詐欺(オセ)』以外にも精神に作用する魔法は幾つもあるけれど、俺も禁呪とする事に決めた。

 


 ◇◆◇◆◇

 

 

 結局俺は、両親には告げずに黙って家を出て行くことにした。

 夜中、皆が寝静まった後で俺はこっそりと用意しておいた荷物を担いで家を出た。

 両親と兄姉宛に、王都の士官学校を受験して軍隊に入る事を手紙に記しておいた。

 文字が読めなくても、村長とかに読んでもらえるだろう。

 手紙には、以前エルフの村を奴隷狩りから救った時に長老様から頂いた宝石を添えておいた。

 これまで育てて貰ったささやかな恩返しだ。


 今日、村を出て行く事はルーシアにだけ告げている。

 刈り入れが終わってすっかり寂しくなった田んぼのあぜ道を歩き、村の外へと出たところで足を止めて振り返った。

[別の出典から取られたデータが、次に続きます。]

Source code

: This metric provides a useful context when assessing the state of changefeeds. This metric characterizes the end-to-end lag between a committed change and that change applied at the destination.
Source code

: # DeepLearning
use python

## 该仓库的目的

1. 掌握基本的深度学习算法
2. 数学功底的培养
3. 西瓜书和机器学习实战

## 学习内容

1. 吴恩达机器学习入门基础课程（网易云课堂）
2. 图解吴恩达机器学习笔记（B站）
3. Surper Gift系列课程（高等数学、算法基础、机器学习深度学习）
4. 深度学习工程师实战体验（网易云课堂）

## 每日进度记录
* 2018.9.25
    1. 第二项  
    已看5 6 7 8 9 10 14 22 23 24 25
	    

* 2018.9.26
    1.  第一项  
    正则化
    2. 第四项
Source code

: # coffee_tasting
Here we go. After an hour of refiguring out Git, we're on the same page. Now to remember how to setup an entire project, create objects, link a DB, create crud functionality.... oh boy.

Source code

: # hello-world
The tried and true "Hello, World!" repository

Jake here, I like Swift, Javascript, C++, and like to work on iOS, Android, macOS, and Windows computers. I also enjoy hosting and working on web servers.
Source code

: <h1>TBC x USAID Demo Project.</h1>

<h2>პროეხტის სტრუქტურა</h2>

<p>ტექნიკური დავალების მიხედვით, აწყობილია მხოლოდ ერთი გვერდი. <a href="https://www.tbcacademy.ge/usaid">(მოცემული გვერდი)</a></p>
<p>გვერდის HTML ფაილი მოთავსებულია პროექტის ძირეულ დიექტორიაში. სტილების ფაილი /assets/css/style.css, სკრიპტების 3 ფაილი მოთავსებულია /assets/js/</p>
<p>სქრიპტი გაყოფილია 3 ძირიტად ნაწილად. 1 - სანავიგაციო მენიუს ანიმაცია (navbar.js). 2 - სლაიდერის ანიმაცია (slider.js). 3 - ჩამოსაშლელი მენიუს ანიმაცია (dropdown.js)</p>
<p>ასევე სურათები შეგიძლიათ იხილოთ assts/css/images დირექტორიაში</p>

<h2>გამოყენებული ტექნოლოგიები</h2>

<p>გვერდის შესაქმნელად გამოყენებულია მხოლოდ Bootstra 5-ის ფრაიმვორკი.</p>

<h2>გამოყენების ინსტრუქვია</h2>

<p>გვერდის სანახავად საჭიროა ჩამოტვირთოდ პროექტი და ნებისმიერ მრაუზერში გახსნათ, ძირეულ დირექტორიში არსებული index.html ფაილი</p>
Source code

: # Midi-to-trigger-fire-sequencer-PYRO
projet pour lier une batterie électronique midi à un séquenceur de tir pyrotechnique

 聞こえる音は虫の声とサワサワと流れる小川の音だけ。 

 満月に近い月に照らされて、粗末な家々が暗闇の中に浮かび上がっている。

 その奥に見えるこんもりとした黒い影は、ルーシアと出会った里山だ。


 今はまだ、平和な風景。

 この風景を失わないために、俺はこの時代へと時を遡ってきた。

 権能があるとはいえ、俺一人の力でこの国の滅亡を止められるかわからない。

 いや、止められると思う事自体自惚れだろう。

 でも、たとえ止められなかったとしても、前世よりもマシな結末を迎える事はきっとできるはず。

 そのための第一歩を踏み出そう。


 まずは軍の士官学校に入学して無事卒業し士官となる事が第一目標だ。

 この風景を目に焼き付けて、俺は振り返ると夜道を歩きだす。

 もう二度と村を振り返らなかった。

 次に村へと来る時は、王国軍の士官となってからと心に決めていた。